Ercan Güven

Ercan Güven

eguven@milliyet.com.tr

Tüm Yazıları
Haberin Devamı

Normal şartlarda İspanya’yı İspanya’da evire çevire yenmemiz gerektiğinden 1-0’lık skandalın nedenlerini araştırıyoruz şimdi!
Futbolumuzun uluslararası düzeyi için rivayet muhtelifti... Lakin, futbolumuzu algılamamız ve zaman zaman kullandığımız “dev aynamız”la  Brezilya’yı bile kıskandıracak seviyedeyiz besbelli.
“Ne oldu da yenildik İspanya’ya”?
Senede bir iki kere, gider yeneriz onları aslında!
Olmalı bir şey...
Fatih Terim hocamızın henüz maç oynanmadan önümüze koyduğu gerekçe mi engel oldu yoksa:
“Futbolcularımızın üzerinde baskı var”.
Neden?
Yanıtı yine Terim’den:
“Futbolun oyun olduğunu öğrenemiyoruz bir türlü”!
Süper... Terim sonuna kadar haklı.
Futbol bizim için bir savaş gibi. Mağlubiyeti utanç verecek bir savaş. Görevini eksik yapanların Divan-ı Harb’de yargılanmasını gerektirecek kadar önemli. Kendi aramızda bile öyle.
Bu toplumsal tavır, futbolcular üzerinde baskı oluşturuyor tabi.
Baksanıza millilerimiz, “Keşke hep burada kalsak” diye sızlanıyorlarmış İspanya’da.
Peki bu konuda sayın Terim ne yapıyor ?
Fırsat oldukça dile getiriyor. “Yapmayın etmeyin” diyor işte... Her söyleşisinde dikkati çekiyor:
“Keyif alın şu oyundan”.
Hani, “Hoca’nın dediğini yap yaptığını yapma” lafı var ya... Cuk oturuyor buraya.
Eski defterleri falan açmak, Fatih Hoca’nın “gerilimi motivasyona çevirme ustası” olduğunu hatırlatmak değil maksadım.
Sadece şu son reklam kampanyalarına bakın.

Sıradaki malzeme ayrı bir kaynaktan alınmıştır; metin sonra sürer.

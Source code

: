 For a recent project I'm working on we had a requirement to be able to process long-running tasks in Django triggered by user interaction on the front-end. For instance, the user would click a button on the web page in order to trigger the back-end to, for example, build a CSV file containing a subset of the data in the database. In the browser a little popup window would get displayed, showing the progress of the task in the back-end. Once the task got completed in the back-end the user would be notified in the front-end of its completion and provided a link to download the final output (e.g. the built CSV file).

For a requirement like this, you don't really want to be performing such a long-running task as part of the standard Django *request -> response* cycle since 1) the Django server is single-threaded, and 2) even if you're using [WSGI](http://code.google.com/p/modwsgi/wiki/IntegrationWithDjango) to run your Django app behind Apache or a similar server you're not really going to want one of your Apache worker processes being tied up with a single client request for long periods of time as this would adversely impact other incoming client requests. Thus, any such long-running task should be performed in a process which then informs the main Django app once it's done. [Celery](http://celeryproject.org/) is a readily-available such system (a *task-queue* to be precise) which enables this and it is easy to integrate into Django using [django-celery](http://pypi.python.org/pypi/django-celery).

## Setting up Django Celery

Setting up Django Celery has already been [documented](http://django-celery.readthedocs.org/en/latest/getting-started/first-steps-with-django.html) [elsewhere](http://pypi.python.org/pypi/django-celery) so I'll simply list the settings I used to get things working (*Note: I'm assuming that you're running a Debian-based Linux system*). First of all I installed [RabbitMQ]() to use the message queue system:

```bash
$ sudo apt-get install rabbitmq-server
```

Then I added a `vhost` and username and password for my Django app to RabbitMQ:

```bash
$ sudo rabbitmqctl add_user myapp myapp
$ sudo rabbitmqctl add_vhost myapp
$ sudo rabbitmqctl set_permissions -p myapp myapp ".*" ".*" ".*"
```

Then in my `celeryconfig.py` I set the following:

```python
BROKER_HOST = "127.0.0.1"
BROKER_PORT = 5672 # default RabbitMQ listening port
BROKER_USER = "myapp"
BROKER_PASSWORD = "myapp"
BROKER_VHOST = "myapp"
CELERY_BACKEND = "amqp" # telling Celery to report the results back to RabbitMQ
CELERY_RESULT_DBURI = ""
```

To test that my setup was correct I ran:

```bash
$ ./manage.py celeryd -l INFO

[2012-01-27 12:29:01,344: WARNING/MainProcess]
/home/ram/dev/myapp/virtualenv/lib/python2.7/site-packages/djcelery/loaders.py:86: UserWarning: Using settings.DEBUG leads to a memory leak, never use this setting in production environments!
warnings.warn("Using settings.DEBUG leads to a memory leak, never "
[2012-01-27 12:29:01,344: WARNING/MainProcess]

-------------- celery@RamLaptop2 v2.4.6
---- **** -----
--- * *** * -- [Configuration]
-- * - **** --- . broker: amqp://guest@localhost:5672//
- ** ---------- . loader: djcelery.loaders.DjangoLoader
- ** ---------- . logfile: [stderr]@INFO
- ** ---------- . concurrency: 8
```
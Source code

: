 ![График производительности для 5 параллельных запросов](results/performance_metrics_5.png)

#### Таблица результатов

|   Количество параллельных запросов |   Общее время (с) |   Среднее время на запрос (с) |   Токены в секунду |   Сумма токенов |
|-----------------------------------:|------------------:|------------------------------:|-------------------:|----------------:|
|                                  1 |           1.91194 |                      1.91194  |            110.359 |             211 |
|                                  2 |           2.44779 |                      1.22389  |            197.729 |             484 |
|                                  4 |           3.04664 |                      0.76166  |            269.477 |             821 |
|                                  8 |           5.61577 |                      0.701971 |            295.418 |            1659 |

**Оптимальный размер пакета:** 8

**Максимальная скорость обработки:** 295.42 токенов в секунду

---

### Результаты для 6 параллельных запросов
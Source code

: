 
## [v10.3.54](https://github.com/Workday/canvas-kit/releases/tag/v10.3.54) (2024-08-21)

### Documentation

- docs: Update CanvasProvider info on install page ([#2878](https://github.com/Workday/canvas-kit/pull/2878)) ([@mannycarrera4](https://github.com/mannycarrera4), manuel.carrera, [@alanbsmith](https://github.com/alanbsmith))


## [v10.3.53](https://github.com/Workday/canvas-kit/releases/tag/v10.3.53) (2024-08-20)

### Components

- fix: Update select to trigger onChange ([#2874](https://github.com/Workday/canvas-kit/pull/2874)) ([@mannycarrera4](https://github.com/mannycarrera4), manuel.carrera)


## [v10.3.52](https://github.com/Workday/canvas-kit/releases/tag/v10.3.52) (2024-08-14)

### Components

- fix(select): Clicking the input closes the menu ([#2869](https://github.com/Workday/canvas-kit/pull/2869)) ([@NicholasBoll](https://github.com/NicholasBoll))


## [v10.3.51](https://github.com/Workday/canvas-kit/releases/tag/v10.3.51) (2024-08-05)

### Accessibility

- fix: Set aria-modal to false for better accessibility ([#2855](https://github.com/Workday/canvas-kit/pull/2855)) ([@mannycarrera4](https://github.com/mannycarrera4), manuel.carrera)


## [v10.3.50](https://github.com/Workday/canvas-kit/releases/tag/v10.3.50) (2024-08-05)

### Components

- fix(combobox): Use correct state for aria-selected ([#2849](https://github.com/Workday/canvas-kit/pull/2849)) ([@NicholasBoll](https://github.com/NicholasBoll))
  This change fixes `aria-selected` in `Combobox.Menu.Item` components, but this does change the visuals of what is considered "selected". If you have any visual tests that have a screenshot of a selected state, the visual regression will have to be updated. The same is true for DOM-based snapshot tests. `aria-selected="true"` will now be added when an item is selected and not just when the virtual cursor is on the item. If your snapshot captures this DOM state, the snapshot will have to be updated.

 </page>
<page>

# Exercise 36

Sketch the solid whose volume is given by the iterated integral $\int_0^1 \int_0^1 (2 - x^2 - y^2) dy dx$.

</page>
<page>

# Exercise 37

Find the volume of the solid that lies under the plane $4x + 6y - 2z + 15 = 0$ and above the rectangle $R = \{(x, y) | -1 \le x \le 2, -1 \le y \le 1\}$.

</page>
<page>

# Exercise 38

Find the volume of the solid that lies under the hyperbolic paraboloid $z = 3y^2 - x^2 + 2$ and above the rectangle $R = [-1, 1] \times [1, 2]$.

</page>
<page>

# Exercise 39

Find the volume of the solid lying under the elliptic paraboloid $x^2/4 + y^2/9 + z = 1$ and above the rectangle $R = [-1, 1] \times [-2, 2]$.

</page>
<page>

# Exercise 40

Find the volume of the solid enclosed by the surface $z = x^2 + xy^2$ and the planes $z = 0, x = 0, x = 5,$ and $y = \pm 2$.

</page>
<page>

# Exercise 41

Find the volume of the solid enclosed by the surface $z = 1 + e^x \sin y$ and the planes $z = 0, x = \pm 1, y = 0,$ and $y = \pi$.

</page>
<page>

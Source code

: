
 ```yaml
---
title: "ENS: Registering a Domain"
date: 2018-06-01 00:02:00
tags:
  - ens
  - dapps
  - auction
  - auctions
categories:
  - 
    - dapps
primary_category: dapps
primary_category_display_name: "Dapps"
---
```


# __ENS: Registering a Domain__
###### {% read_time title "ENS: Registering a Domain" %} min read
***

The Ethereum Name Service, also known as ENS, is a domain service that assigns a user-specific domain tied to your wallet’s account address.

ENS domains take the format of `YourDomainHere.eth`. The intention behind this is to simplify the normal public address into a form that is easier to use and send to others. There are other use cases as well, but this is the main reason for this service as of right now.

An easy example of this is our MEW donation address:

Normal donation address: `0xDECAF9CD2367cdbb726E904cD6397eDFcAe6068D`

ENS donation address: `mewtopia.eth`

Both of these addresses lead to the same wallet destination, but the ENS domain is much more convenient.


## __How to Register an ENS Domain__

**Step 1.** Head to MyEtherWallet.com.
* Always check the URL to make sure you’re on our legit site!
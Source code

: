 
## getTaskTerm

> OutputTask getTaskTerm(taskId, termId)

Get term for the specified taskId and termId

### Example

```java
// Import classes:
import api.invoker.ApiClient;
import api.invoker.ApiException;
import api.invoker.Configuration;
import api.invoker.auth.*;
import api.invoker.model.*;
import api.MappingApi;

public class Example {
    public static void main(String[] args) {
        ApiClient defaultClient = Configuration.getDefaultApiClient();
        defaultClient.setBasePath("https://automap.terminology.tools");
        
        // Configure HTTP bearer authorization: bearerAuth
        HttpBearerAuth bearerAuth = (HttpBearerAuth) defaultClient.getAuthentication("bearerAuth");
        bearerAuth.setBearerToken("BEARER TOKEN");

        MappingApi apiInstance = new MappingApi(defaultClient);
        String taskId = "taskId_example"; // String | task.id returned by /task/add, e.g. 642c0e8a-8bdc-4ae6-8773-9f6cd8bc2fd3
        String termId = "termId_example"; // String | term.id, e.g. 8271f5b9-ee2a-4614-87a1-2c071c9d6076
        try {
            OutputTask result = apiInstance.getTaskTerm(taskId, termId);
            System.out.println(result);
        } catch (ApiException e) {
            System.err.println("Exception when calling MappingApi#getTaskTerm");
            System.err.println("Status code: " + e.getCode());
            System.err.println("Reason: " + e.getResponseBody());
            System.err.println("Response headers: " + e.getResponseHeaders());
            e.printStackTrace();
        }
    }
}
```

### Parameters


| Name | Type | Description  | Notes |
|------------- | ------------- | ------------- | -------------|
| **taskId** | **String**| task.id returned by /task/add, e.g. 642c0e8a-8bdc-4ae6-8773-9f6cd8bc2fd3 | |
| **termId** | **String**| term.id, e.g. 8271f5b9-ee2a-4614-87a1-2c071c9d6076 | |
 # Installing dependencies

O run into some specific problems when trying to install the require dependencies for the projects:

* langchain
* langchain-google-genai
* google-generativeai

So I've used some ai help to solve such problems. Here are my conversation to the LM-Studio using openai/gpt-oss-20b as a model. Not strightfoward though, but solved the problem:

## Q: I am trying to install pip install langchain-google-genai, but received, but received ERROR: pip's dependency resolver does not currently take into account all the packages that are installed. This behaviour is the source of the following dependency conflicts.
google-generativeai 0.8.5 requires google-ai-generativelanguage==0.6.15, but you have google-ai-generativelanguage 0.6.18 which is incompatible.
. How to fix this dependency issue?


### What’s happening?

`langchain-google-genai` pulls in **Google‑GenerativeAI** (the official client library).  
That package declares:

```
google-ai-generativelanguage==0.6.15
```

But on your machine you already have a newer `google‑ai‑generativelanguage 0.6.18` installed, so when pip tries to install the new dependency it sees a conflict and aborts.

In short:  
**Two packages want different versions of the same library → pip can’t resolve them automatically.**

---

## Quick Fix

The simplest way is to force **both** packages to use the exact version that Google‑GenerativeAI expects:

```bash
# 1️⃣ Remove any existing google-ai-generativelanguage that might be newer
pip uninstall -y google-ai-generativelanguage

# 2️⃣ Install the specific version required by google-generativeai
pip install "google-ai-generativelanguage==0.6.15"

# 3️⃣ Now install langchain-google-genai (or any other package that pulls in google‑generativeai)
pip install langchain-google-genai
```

Oradaki Terim’e...
Bir yandan “futbol keyif işidir” diyeceksiniz, bir yandan 70 milyonun alt beyindeki tarih öncesi nöronlarını gıdıklayacak ve en masum vatan millet sevgisine seslenerek galibiyete odaklanmasını sağlayacaksınız.
Siz milleti, millet futbolcuları zorlayacak.
“Biz tarafız... Biz amansızız” !
Ayıptır söylemesi, sevgili hocamızın o buğulu sesinden “Biz milletiz” tiradını dinledikten sonra elime bir bayrak bir de silah tutuştursalar, amansızca yürürdüm Viyana kapılarına.
“Onlar reklam” demeyin.
Reklamı, sponsoru eleştiren yok. Fatih Hoca neden “Basın toplantısında doğru söyler, reklamda şaşar” onu merak ediyorum ben.
Fatih Terim ile son yirmi sene içinde sayısını hatırlamadığım röportaj yapan ben ve meslektaşlarım çok iyi bilir ki, sayın Hoca bırakın yanıtları sorularda bile titizlenir. Zamana ve zemine göre daraltır/genişletir söyleşinin kapsama alanını. O kadar dikkatlidir.
Peki, futbolun bir oyun olduğunu idrak edemediğimiz için “futbolcularımızı geren, performanslarını düşüren, İspanya’yı bile yenemeyecek hale getiren” biz Türk milletini ekranlardan günde on kere gaza getirmesi nasıl izah edilebilir?
Ses bandında montaj mı var yoksa?..
Neyse...Onun da olmalı bir sebebi. Hem de “büyük” bir sebep!
“Ele verir talkını, kendi yutar salkımı” deyip geçelim. 


Spikerlik ve futbol anlatımı

Mesleğinde çeyrek yüzyılı geride bırakan sevgili Doğan Yıldız’ın “Spikerlik ve Futbol anlatımı” adlı eserini, kütüphanemdeki “Türk Spor Tarihi” adında ve ders kitabı olan eserinin yanına koydum. Ona teşekkürlerimi buradan sunuyorum. Hem mesleğinin zirvesine yükseleceksin, hem ağırbaşlılığından ve ciddiyetinden ödün vermeyeceksin hem de karşılıksız bir emekle gelecek nesillere tecrübelerini ve birikimlerini aktarmak için böylesine zorlu eserler üreteceksin. Hem de her şeyin “light”ını icat ettiğimiz şu çağda. Kutlarım sevgili kardeşim.